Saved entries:
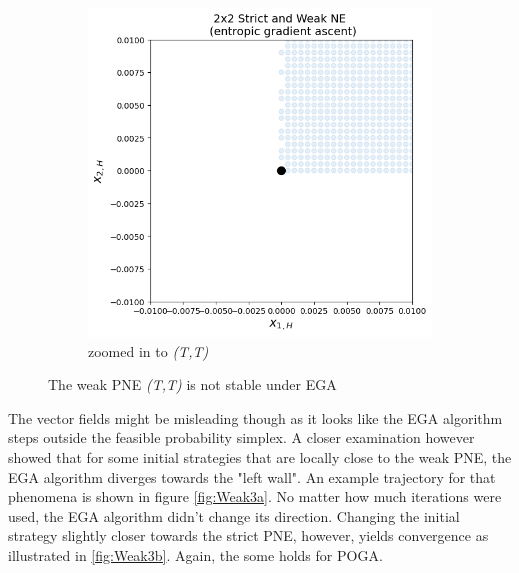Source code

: \begin{figure}[H]
\begin{subfigure}{.52\textwidth}
    \includegraphics[width=\textwidth]{logos/Weak4.png}
    \caption{zoomed in to \textit{(T,T)}}
    \label{fig:Weak2b}
\end{subfigure}
\caption{The weak PNE \textit{(T,T)} is not stable under EGA}
\label{fig:2x2Weak2}
\end{figure}

The vector fields might be misleading though as it looks like the EGA algorithm steps outside the feasible probability simplex. A closer examination however showed that for some initial strategies that are locally close to the weak PNE, the EGA algorithm diverges towards the "left wall". An example trajectory for that phenomena is shown in figure \ref{fig:Weak3a}. No matter how much iterations were used, the EGA algorithm didn't change its direction. Changing the initial strategy slightly closer towards the strict PNE, however, yields convergence as illustrated in \ref{fig:Weak3b}. Again, the some holds for POGA.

■ TASK DIRECTIONS ■
Please repeat the entries above exactly, leaving out any pictures.

■ EXPECTED ANSWER ■
Source code

: \begin{figure}[H]
\begin{subfigure}{.52\textwidth}
    \includegraphics[width=\textwidth]{logos/Weak4.png}
    \caption{zoomed in to \textit{(T,T)}}
    \label{fig:Weak2b}
\end{subfigure}
\caption{The weak PNE \textit{(T,T)} is not stable under EGA}
\label{fig:2x2Weak2}
\end{figure}

The vector fields might be misleading though as it looks like the EGA algorithm steps outside the feasible probability simplex. A closer examination however showed that for some initial strategies that are locally close to the weak PNE, the EGA algorithm diverges towards the "left wall". An example trajectory for that phenomena is shown in figure \ref{fig:Weak3a}. No matter how much iterations were used, the EGA algorithm didn't change its direction. Changing the initial strategy slightly closer towards the strict PNE, however, yields convergence as illustrated in \ref{fig:Weak3b}. Again, the some holds for POGA.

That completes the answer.